El dolor por mi madre se unía a la vergüenza de no tener cómo pagar, y peor aún, a la desesperación de haber perdido mi empleo justo esa mañana. Horacio me miró, comprensivo, y se ofreció a ayudarme. Pero no podía aceptar. Sabía lo que debía hacer, aunque odiara la idea.
Decidí llamar a Daniel Díaz. Me repugnaba pensar que él sería la única salida para cubrir los gastos, aceptando su propuesta.
-¿Ya te arrepentiste? -respondió al primer timbrazo, con su voz fría y burlona-. ¿No aguantas ni un día sin empleo?
No pude responderle, solo empecé a llorar. La impotencia, el miedo y la vergüenza me dominaban.
-¿Qué te pasa? -preguntó, y su voz sonó menos dura-. Amelia, ¿te hicieron algo?
-Acepto tu maldito trato -le dije entre sollozos-. Pero quiero que vengas a la clínica y pagues los gastos de mi madre. Ella está... muriendo.
Hubo un silencio incómodo al otro lado de la línea, y luego, con un tono menos sarcástico, me respondió:
-No te preocupes por el contrato ahora. Espérame ahí, llegaré en unos minutos.
Me senté en la sala de espera, abrazándome las rodillas, tratando de calmarme. Me dolía tanto todo lo que estaba viviendo que apenas podía pensar. No sé cuánto tiempo pasó hasta que sentí unas manos firmes que me levantaban del suelo. Sin abrir los ojos, supe que era él, Daniel Díaz.
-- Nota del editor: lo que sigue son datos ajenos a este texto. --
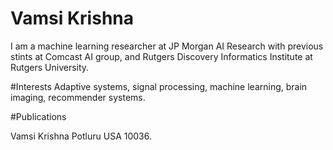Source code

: # Vamsi Krishna
I am a machine learning researcher at JP Morgan AI Research with previous stints at Comcast AI group, and Rutgers Discovery Informatics Institute at Rutgers University.

#Interests
Adaptive systems, signal processing, machine learning, brain imaging, recommender systems.

#Publications

Vamsi Krishna Potluru
USA 10036.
Desperté en una habitación, envuelta en una manta cálida. Me di cuenta de que había dormido unas pocas horas. Su voz cortó el silencio:
-¿Pudiste dormir algo?
-¿Cuánto tiempo ha pasado? -pregunté, aún adormilada.
-Unas tres horas. Tu madre sigue igual. Me encargué de las cuentas de la clínica y la hipoteca de tu casa por el momento. Ahora puedes estar tranquila -dijo sin expresión alguna.
-Gracias... -murmuré con amargura-. Te pagaré hasta el último centavo, puedes estar seguro.
-Ahora hablemos de lo importante. ¿Cuándo nos casamos? No puedo esperar más -dijo, directo-. Mi abuelo quiere entregarme el control de sus empresas, pero solo confía en mí si estoy casado. Pero aclaro que no soy un hombre de una sola mujer.
Lo miré, furiosa, y le respondí con firmeza:
-Tengo mis condiciones: nada de exhibiciones con otras mujeres mientras dure nuestro matrimonio, ni rumores que me perjudiquen. Y quiero que respetes mi integridad y te ahorres los comentarios despectivos.
Él me miró con su usual frialdad, pero su boca formó una mueca de aprobación.
-Tienes carácter, Amelia. Nos casaremos mañana. Y, para que lo sepas, te pagaré un salario cuatro veces mayor al que ganabas. Pero insisto, no quiero que me devuelvas nada de lo que pagué. Considéralo una retribución.
Apreté los puños, odiándolo aún más. Aún así, sabía que no tenía más opciones.
-Está bien -respondí, tratando de mantener la calma-. Pero recuerda que, aunque acepte, no soy tu marioneta.